Although assisted reproductive technology (ART) has earnt a well-respected position in modern medicine with its current widespread application generating more than 10 million offspring since the first child born in 1978, in truth, the technology still has a poor prognosis for approximately one-third of women currently seeking assistance for infertility. Understanding the reasons underlying this poor prognosis group of women requires a reflection of the historical evolution of in vitro fertilisation (IVF) from the earliest attempts of the pioneers Robert Edwards and Patrick Steptoe who came together in 1969 [1,2]. Their frustrations with controlled ovarian stimulation led to natural cycle IVF and ignoring the poor prognosis group.

2. Historical Context

The corresponding author J.L.Y. has witnessed first-hand the evolution of IVF from 1976 to current day, including periods of working closely with the early IVF pioneers in the embryology arena (Robert Edwards) and the clinical arena (Ian Craft). However, the current “amazing” outcomes from IVF are dependent on protocols that bear little homage to those early workers but are more reflective of those described by the controversial Indian pioneers from Calcutta who achieved their first successful live birth 70 days after the famous 25 July 1978 date of Louise Brown, namely, that of Durga Kanupriya on 3 October 1978. The protocol of Subhas Mukherjee, Sunit Mukherjee and SK Bhattacharya [3,4] relied on ovarian stimulation with gonadotropins, trans-vaginal OPU and embryo cryopreservation prior to embryo thawing for a single embryo transfer (SET) as a frozen embryo transfer (FET) procedure in a natural cycle. Now, 43 years later, data reported from the very reliable Australian & New Zealand Assisted Reproduction Database (ANZARD) show that optimum live birth productivity rates rely on ovarian stimulation with gonadotropins, blastocyst culture and SET procedures, in concert with cryopreservation and subsequent thawing for FETs [5]. In fact, the ANZARD data enable each participating IVF facility to have its verified data accessed via a dedicated website [6]. Our view is that ANZARD provides the most reliable picture for ART outcomes, enabling a clear delineation of the poor prognosis patient, separated out from other limitations within the individual IVF clinics that have a very wide success rating ranging from 9.3% to 33.2% live deliveries per initiated treatment cycle [5]. Given that our PIVET facility has success rates in the highest range of the top quartile of the ANZARD report, we believe our studies on the poor prognosis group carry relevance for this commentary.
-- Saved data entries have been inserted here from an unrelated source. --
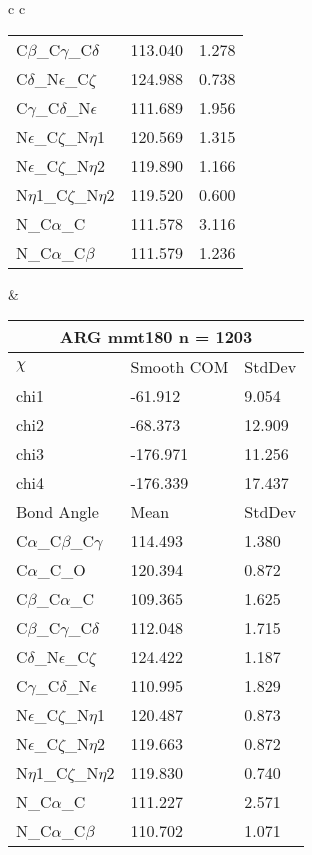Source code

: \begin{longtable}{ c c }
\begin{tabular}{ l l l }
  C$\beta$\_C$\gamma$\_C$\delta$ & 113.040 & 1.278\\
  C$\delta$\_N$\epsilon$\_C$\zeta$ & 124.988 & 0.738\\
  C$\gamma$\_C$\delta$\_N$\epsilon$ & 111.689 & 1.956\\
  N$\epsilon$\_C$\zeta$\_N$\eta$1 & 120.569 & 1.315\\
  N$\epsilon$\_C$\zeta$\_N$\eta$2 & 119.890 & 1.166\\
  N$\eta$1\_C$\zeta$\_N$\eta$2 & 119.520 & 0.600\\
  N\_C$\alpha$\_C & 111.578 & 3.116\\
  N\_C$\alpha$\_C$\beta$ & 111.579 & 1.236\\
  \bottomrule
  \end{tabular}
  &
  \begin{tabular}{ l l l }
  \toprule
  \multicolumn{3}{c}{ARG \textbf{mmt180} n = 1203} \\ \toprule
  $\chi$       & Smooth COM & StdDev \\ \midrule
  chi1 & -61.912 & 9.054 \\ 
  chi2 & -68.373 & 12.909 \\ 
  chi3 & -176.971 & 11.256 \\ 
  chi4 & -176.339 & 17.437 \\ \midrule
  Bond Angle   & Mean     & StdDev \\ \midrule
  C$\alpha$\_C$\beta$\_C$\gamma$ & 114.493 & 1.380\\
  C$\alpha$\_C\_O & 120.394 & 0.872\\
  C$\beta$\_C$\alpha$\_C & 109.365 & 1.625\\
  C$\beta$\_C$\gamma$\_C$\delta$ & 112.048 & 1.715\\
  C$\delta$\_N$\epsilon$\_C$\zeta$ & 124.422 & 1.187\\
  C$\gamma$\_C$\delta$\_N$\epsilon$ & 110.995 & 1.829\\
  N$\epsilon$\_C$\zeta$\_N$\eta$1 & 120.487 & 0.873\\
  N$\epsilon$\_C$\zeta$\_N$\eta$2 & 119.663 & 0.872\\
  N$\eta$1\_C$\zeta$\_N$\eta$2 & 119.830 & 0.740\\
  N\_C$\alpha$\_C & 111.227 & 2.571\\
  N\_C$\alpha$\_C$\beta$ & 110.702 & 1.071\\
  \bottomrule
  \end{tabular}
  \\
  \begin{tabular}{ l l l }

\end{tabular}
\end{longtable}
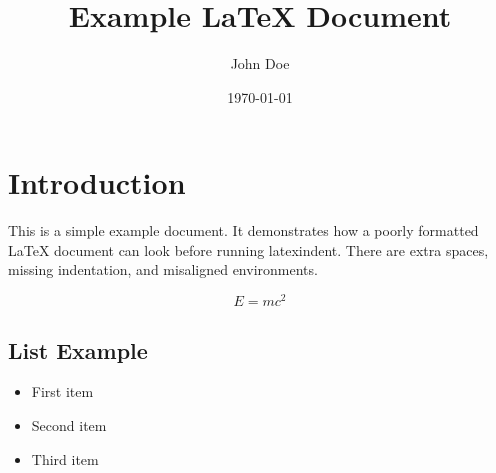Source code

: \documentclass{article}
\begin{document}
\title{Example LaTeX Document}\author{John Doe}
\date{\today}
\maketitle

\section{Introduction}
This is a simple example document.     It demonstrates how a poorly formatted LaTeX document can look before running latexindent.   There are extra spaces, missing indentation, and misaligned environments.

\begin{equation}
    E = mc^2
\end{equation}

\subsection{List Example}
\begin{itemize}
    \item First item
    \item Second item
    \item Third item
\end{itemize}
\end{document}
3. Factors Limiting the Prognosis

Apart from the main limiting factor, that of advanced female age ≥40 years, recent studies have shown several other specific variables that can limit the prognosis, namely, the woman’s ovarian reserve [7], which itself is attendant upon the antral follicle count (AFC) and the serum anti-Mullerian hormone (AMH) level, as well as the woman’s IGF serum profile represented by insulin growth factor-1 (IGF-1), insulin growth factor binding protein-3 (IGFBP-3) and the IGF ratio, being IGFBP-3/IGF-1 [8]. Specific studies conducted at our PIVET facility have excluded variables such as the woman’s stature, her body weight, or her body mass index (BMI) as having any relevance to ART treatment outcomes [9], albeit that weight and BMI have a well-known influence on fertility and can be part of the underlying reason for women attending ART facilities. The IVF treatment protocols at PIVET do adjust for BMI variations in selecting the dosage of follicle stimulating hormone (FSH) applied for individual women [10]. Furthermore, following the introduction of intracytoplasmic sperm injection (ICSI) methodology in 1992, most male-factor cases pose no limitation to ART outcomes [11,12,13]. Even the age of the male partner has minimal influence on outcomes when such studies consider all of the relevant female factors in the analyses [13].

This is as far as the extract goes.